§ AIM OF THE EXERCISE:
Output the data below exactly, without images.

§ Stored dataset items:
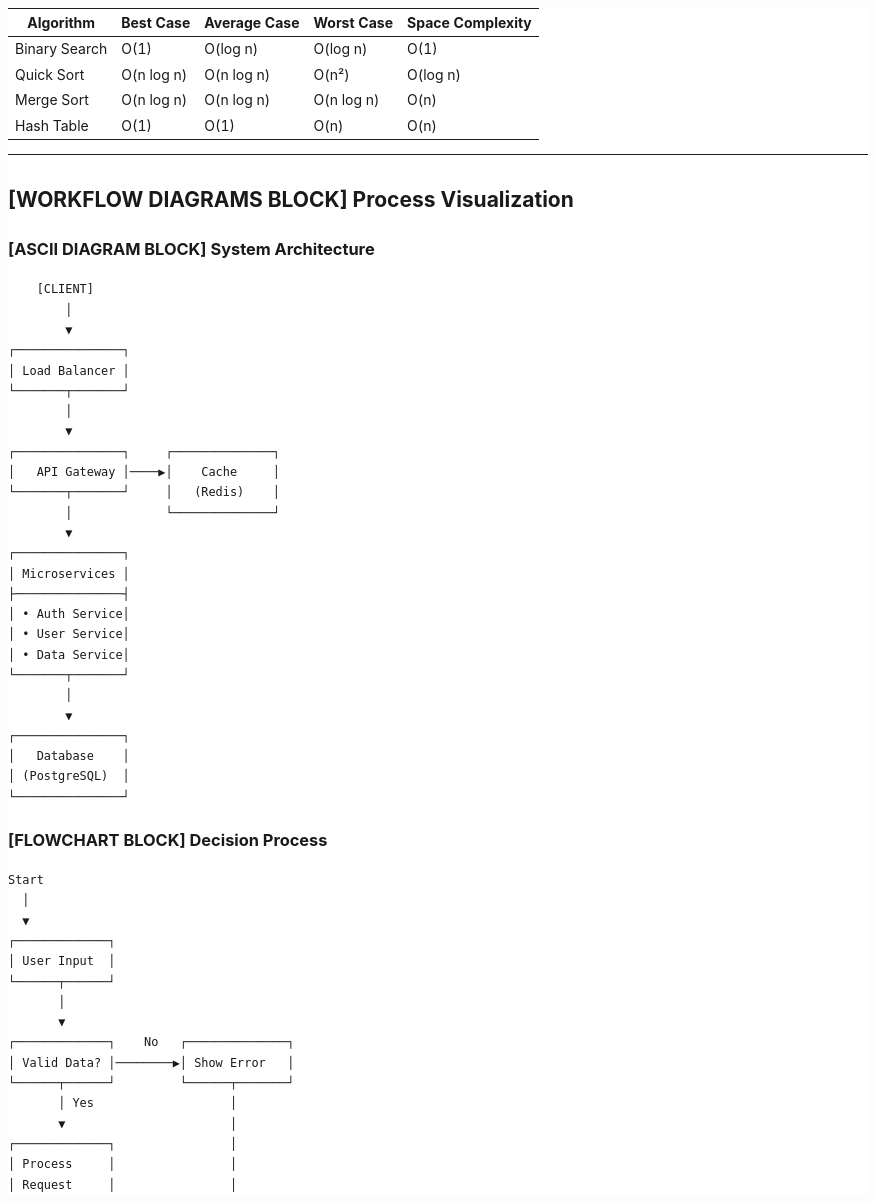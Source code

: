| Algorithm | Best Case | Average Case | Worst Case | Space Complexity |
|-----------|-----------|--------------|------------|------------------|
| Binary Search | O(1) | O(log n) | O(log n) | O(1) |
| Quick Sort | O(n log n) | O(n log n) | O(n²) | O(log n) |
| Merge Sort | O(n log n) | O(n log n) | O(n log n) | O(n) |
| Hash Table | O(1) | O(1) | O(n) | O(n) |

---

## [WORKFLOW DIAGRAMS BLOCK] Process Visualization

### [ASCII DIAGRAM BLOCK] System Architecture

```
    [CLIENT]
        │
        ▼
┌───────────────┐
│ Load Balancer │
└───────┬───────┘
        │
        ▼
┌───────────────┐     ┌──────────────┐
│   API Gateway │────▶│    Cache     │
└───────┬───────┘     │   (Redis)    │
        │             └──────────────┘
        ▼
┌───────────────┐
│ Microservices │
├───────────────┤
│ • Auth Service│
│ • User Service│
│ • Data Service│
└───────┬───────┘
        │
        ▼
┌───────────────┐
│   Database    │
│ (PostgreSQL)  │
└───────────────┘
```

### [FLOWCHART BLOCK] Decision Process

```
Start
  │
  ▼
┌─────────────┐
│ User Input  │
└──────┬──────┘
       │
       ▼
┌─────────────┐    No   ┌──────────────┐
│ Valid Data? │────────▶│ Show Error   │
└──────┬──────┘         └──────┬───────┘
       │ Yes                   │
       ▼                       │
┌─────────────┐                │
│ Process     │                │
│ Request     │                │
```

[1]: https://mit.edu "Massachusetts Institute of Technology"
[2]: https://stanford.edu "Stanford University"
[^1]: This is the first footnote explanation.
[^note]: This is a named footnote with more detailed information.
[1]: https://mit.edu "Massachusetts Institute of Technology"
[2]: https://stanford.edu "Stanford University"
[^1]: This is the first footnote explanation.
[^note]: This is a named footnote with more detailed information.
[1]: https://mit.edu "Massachusetts Institute of Technology"
[2]: https://stanford.edu "Stanford University"
[^1]: This is the first footnote explanation.
[^note]: This is a named footnote with more detailed information.
[1]: https://mit.edu "Massachusetts Institute of Technology"
[2]: https://stanford.edu "Stanford University"
[^1]: This is the first footnote explanation.
[^note]: This is a named footnote with more detailed information.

§ ANSWER AREA:
Source code

:| Algorithm | Best Case | Average Case | Worst Case | Space Complexity |
|-----------|-----------|--------------|------------|------------------|
| Binary Search | O(1) | O(log n) | O(log n) | O(1) |
| Quick Sort | O(n log n) | O(n log n) | O(n²) | O(log n) |
| Merge Sort | O(n log n) | O(n log n) | O(n log n) | O(n) |
| Hash Table | O(1) | O(1) | O(n) | O(n) |

---

## [WORKFLOW DIAGRAMS BLOCK] Process Visualization

### [ASCII DIAGRAM BLOCK] System Architecture

```
    [CLIENT]
        │
        ▼
┌───────────────┐
│ Load Balancer │
└───────┬───────┘
        │
        ▼
┌───────────────┐     ┌──────────────┐
│   API Gateway │────▶│    Cache     │
└───────┬───────┘     │   (Redis)    │
        │             └──────────────┘
        ▼
┌───────────────┐
│ Microservices │
├───────────────┤
│ • Auth Service│
│ • User Service│
│ • Data Service│
└───────┬───────┘
        │
        ▼
┌───────────────┐
│   Database    │
│ (PostgreSQL)  │
└───────────────┘
```

### [FLOWCHART BLOCK] Decision Process

```
Start
  │
  ▼
┌─────────────┐
│ User Input  │
└──────┬──────┘
       │
       ▼
┌─────────────┐    No   ┌──────────────┐
│ Valid Data? │────────▶│ Show Error   │
└──────┬──────┘         └──────┬───────┘
       │ Yes                   │
       ▼                       │
┌─────────────┐                │
│ Process     │                │
│ Request     │                │
```

[1]: https://mit.edu "Massachusetts Institute of Technology"
[2]: https://stanford.edu "Stanford University"
[^1]: This is the first footnote explanation.
[^note]: This is a named footnote with more detailed information.
[1]: https://mit.edu "Massachusetts Institute of Technology"
[2]: https://stanford.edu "Stanford University"
[^1]: This is the first footnote explanation.
[^note]: This is a named footnote with more detailed information.
[1]: https://mit.edu "Massachusetts Institute of Technology"
[2]: https://stanford.edu "Stanford University"
[^1]: This is the first footnote explanation.
[^note]: This is a named footnote with more detailed information.
[1]: https://mit.edu "Massachusetts Institute of Technology"
[2]: https://stanford.edu "Stanford University"
[^1]: This is the first footnote explanation.
[^note]: This is a named footnote with more detailed information.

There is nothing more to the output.